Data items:
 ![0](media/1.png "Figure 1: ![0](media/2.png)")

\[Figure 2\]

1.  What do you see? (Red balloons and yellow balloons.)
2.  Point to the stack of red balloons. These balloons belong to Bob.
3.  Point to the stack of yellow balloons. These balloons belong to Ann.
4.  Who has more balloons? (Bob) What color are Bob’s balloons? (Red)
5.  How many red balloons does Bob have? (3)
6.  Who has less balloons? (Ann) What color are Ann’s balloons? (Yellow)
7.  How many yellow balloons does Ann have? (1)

---

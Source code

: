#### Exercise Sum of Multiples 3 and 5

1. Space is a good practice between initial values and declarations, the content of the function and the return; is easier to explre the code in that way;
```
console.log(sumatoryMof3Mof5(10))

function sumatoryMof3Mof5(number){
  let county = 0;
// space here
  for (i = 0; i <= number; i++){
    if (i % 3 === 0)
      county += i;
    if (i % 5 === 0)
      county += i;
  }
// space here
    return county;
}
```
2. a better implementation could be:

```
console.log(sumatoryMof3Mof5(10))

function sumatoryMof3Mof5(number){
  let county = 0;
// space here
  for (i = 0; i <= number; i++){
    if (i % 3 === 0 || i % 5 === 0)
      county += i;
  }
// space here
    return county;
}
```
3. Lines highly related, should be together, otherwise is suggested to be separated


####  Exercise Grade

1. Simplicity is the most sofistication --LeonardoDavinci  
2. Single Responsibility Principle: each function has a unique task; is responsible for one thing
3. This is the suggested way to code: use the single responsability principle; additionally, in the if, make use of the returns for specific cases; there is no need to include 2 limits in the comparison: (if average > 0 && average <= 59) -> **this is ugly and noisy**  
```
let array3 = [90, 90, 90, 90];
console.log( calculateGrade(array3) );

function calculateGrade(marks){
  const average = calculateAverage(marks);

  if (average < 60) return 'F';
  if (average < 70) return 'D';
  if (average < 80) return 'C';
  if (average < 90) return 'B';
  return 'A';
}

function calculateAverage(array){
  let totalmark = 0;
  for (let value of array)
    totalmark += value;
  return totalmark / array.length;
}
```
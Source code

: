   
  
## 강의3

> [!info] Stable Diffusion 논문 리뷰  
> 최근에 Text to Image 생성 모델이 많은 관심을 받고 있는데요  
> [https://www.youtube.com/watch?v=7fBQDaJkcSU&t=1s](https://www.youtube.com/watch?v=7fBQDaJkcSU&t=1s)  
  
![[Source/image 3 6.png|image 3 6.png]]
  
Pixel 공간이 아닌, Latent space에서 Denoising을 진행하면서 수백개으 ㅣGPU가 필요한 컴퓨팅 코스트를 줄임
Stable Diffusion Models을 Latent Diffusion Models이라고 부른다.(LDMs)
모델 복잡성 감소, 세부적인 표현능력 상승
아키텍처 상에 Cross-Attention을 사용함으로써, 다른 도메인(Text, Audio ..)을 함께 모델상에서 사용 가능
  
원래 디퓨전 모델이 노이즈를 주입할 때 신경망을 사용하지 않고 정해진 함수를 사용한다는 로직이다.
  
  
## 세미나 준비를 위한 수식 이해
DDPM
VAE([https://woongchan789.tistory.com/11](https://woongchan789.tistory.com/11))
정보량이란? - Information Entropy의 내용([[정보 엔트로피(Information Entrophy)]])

[Goal of the exercise] The entries above hold the needed span. Transcribe exactly the lines from the one with "Multiples 3 and 5" to the one with "2. Single Responsibility", both included.

[Problem solution]
:#### Exercise Sum of Multiples 3 and 5

1. Space is a good practice between initial values and declarations, the content of the function and the return; is easier to explre the code in that way;
```
console.log(sumatoryMof3Mof5(10))

function sumatoryMof3Mof5(number){
  let county = 0;
// space here
  for (i = 0; i <= number; i++){
    if (i % 3 === 0)
      county += i;
    if (i % 5 === 0)
      county += i;
  }
// space here
    return county;
}
```
2. a better implementation could be:

```
console.log(sumatoryMof3Mof5(10))

function sumatoryMof3Mof5(number){
  let county = 0;
// space here
  for (i = 0; i <= number; i++){
    if (i % 3 === 0 || i % 5 === 0)
      county += i;
  }
// space here
    return county;
}
```
3. Lines highly related, should be together, otherwise is suggested to be separated


####  Exercise Grade

1. Simplicity is the most sofistication --LeonardoDavinci  
2. Single Responsibility Principle: each function has a unique task; is responsible for one thing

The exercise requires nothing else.